Gitlab hero border pattern left svg Gitlab hero border pattern right svg

Data Quality

On this page

What is data quality?

Data quality is a measurement of the value of data to the business, meaning it is dependent on the task trying to be accomplished. High quality data in one context can be low in another. However, there are common dimensions that span contexts and these are detailed here. Also discussed is the relation of Data Integrity to Data Quality, the kinds of Data Errors, and how to improve Data Quality by decreasing the number of errors.

Dimensions

Data Accuracy

Data accuracy is a measure of how well the values in the database match the real-world values they represent. Inaccurate data would be having an Opportunity list the wrong value of a contract.

Information Completeness

Information completeness refers to the extent to which data are of sufficient breadth, depth, and scope for the task at hand. There are absolute measures of breadth, depth, and scope that will return relative differences in completeness depending on the usage.

Time Dimensions

The time-related dimensions of data quality have three components: currency, volatility, and timeliness.

Data Consistency

Data consistency, also known as coherence and validity, is a measure of whether the data are violating or adhering to semantic rules. That is, given a set of values or ranges for a particular field, do the data adhere to the rules. An example of this would be Turn Around Time. Common values would be 0 to 365 days.
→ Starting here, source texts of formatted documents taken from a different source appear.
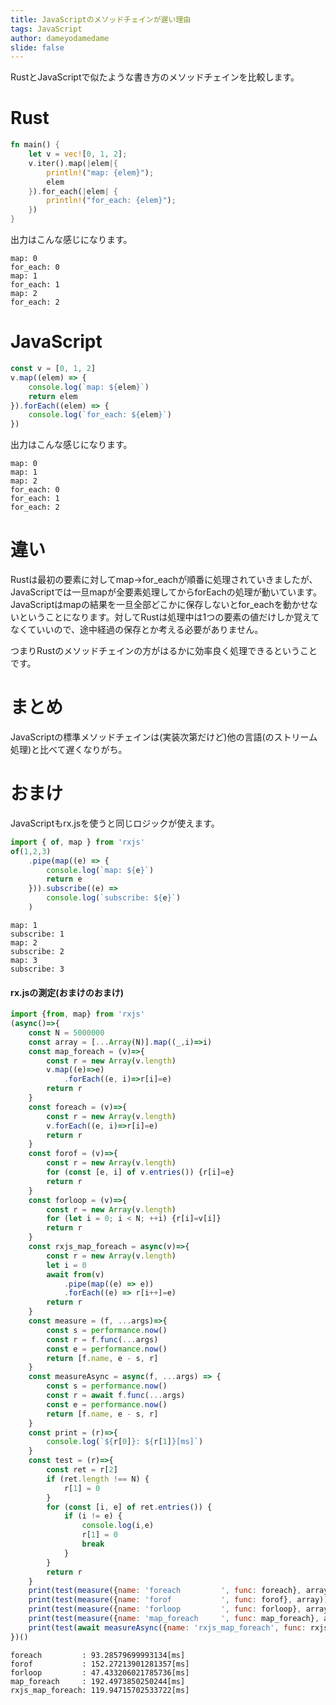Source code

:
 ```yaml
---
title: JavaScriptのメソッドチェインが遅い理由
tags: JavaScript
author: dameyodamedame
slide: false
---
```

RustとJavaScriptで似たような書き方のメソッドチェインを比較します。

# Rust
```rust
fn main() {
    let v = vec![0, 1, 2];
    v.iter().map(|elem|{
        println!("map: {elem}");
        elem
    }).for_each(|elem| {
        println!("for_each: {elem}");
    })
}
```
出力はこんな感じになります。
```console
map: 0
for_each: 0
map: 1
for_each: 1
map: 2
for_each: 2
```

# JavaScript
```js
const v = [0, 1, 2]
v.map((elem) => {
    console.log(`map: ${elem}`)
    return elem
}).forEach((elem) => {
    console.log(`for_each: ${elem}`)
})
```
出力はこんな感じになります。
```console
map: 0
map: 1
map: 2
for_each: 0
for_each: 1
for_each: 2
```

# 違い
Rustは最初の要素に対してmap->for_eachが順番に処理されていきましたが、JavaScriptでは一旦mapが全要素処理してからforEachの処理が動いています。JavaScriptはmapの結果を一旦全部どこかに保存しないとfor_eachを動かせないということになります。対してRustは処理中は1つの要素の値だけしか覚えてなくていいので、途中経過の保存とか考える必要がありません。

つまりRustのメソッドチェインの方がはるかに効率良く処理できるということです。

# まとめ
JavaScriptの標準メソッドチェインは(実装次第だけど)他の言語(のストリーム処理)と比べて遅くなりがち。

# おまけ
JavaScriptもrx.jsを使うと同じロジックが使えます。
```JavaScript
import { of, map } from 'rxjs'
of(1,2,3)
    .pipe(map((e) => {
        console.log(`map: ${e}`)
        return e
    })).subscribe((e) =>
        console.log(`subscribe: ${e}`)
    )
```
```console
map: 1
subscribe: 1
map: 2
subscribe: 2
map: 3
subscribe: 3
```
#### rx.jsの測定(おまけのおまけ)

```js
import {from, map} from 'rxjs'
(async()=>{
    const N = 5000000
    const array = [...Array(N)].map((_,i)=>i)
    const map_foreach = (v)=>{
        const r = new Array(v.length)
        v.map((e)=>e)
            .forEach((e, i)=>r[i]=e)
        return r
    }
    const foreach = (v)=>{
        const r = new Array(v.length)
        v.forEach((e, i)=>r[i]=e)
        return r
    }
    const forof = (v)=>{
        const r = new Array(v.length)
        for (const [e, i] of v.entries()) {r[i]=e}
        return r
    }
    const forloop = (v)=>{
        const r = new Array(v.length)
        for (let i = 0; i < N; ++i) {r[i]=v[i]}
        return r
    }
    const rxjs_map_foreach = async(v)=>{
        const r = new Array(v.length)
        let i = 0
        await from(v)
            .pipe(map((e) => e))
            .forEach((e) => r[i++]=e)
        return r
    }
    const measure = (f, ...args)=>{
        const s = performance.now()
        const r = f.func(...args)
        const e = performance.now()
        return [f.name, e - s, r]
    }
    const measureAsync = async(f, ...args) => {
        const s = performance.now()
        const r = await f.func(...args)
        const e = performance.now()
        return [f.name, e - s, r]
    }
    const print = (r)=>{
        console.log(`${r[0]}: ${r[1]}[ms]`)
    }
    const test = (r)=>{
        const ret = r[2]
        if (ret.length !== N) {
            r[1] = 0
        }
        for (const [i, e] of ret.entries()) {
            if (i != e) {
                console.log(i,e)
                r[1] = 0
                break
            }
        }
        return r
    }
    print(test(measure({name: 'foreach         ', func: foreach}, array)))
    print(test(measure({name: 'forof           ', func: forof}, array)))
    print(test(measure({name: 'forloop         ', func: forloop}, array)))
    print(test(measure({name: 'map_foreach     ', func: map_foreach}, array)))
    print(test(await measureAsync({name: 'rxjs_map_foreach', func: rxjs_map_foreach}, array)))
})()
```
```console
foreach         : 93.28579699993134[ms]
forof           : 152.27213901281357[ms]
forloop         : 47.433206021785736[ms]
map_foreach     : 192.4973850250244[ms]
rxjs_map_foreach: 119.94715702533722[ms]
```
That is, we would expect some amount of time to pass before a result is returned ( > 0) but more than a year seems unreasonable. Zero is an indication of no value for that field. With more experience we might realize that 0 to 180 might be more reasonable.

Data Uniqueness

Data uniqueness, also known as data deduplication, is a measure of whether or not real-world entities are represented multiple times in the same dataset. This could likewise apply to data features within a database entry. This can also have implications for reconciling data across databases (i.e. curated products database vs ordered products database.)

Other dimensions may include precision, accessibility, credibility, traceability, and confidentiality. I have chosen to exclude these dimensions because they are either sufficiently covered by the other dimensions (precision and credibility) or not particularly relevant to the broader quality conversation (accessibility, traceability, and confidentiality).

Data Integrity

Data Integrity is the trustworthiness of the data, typically built upon Consistency and Accuracy. Therefore, Data Integrity is a result of Data Quality. Data with a high degree of integrity can be of low quality if it’s not suited for the task at hand and does not provide value to the business.

Data Errors

Errors occur, by definition, when data is inaccurate, incomplete, out of date, inconsistent, or duplicated.

Data Quality Improvement

Data Quality improvement is separated into three categories: Prevention, Detection, and Repair of errors. Data errors are different for each of the above data quality dimensions, but they can be avoided in all cases using these three techniques.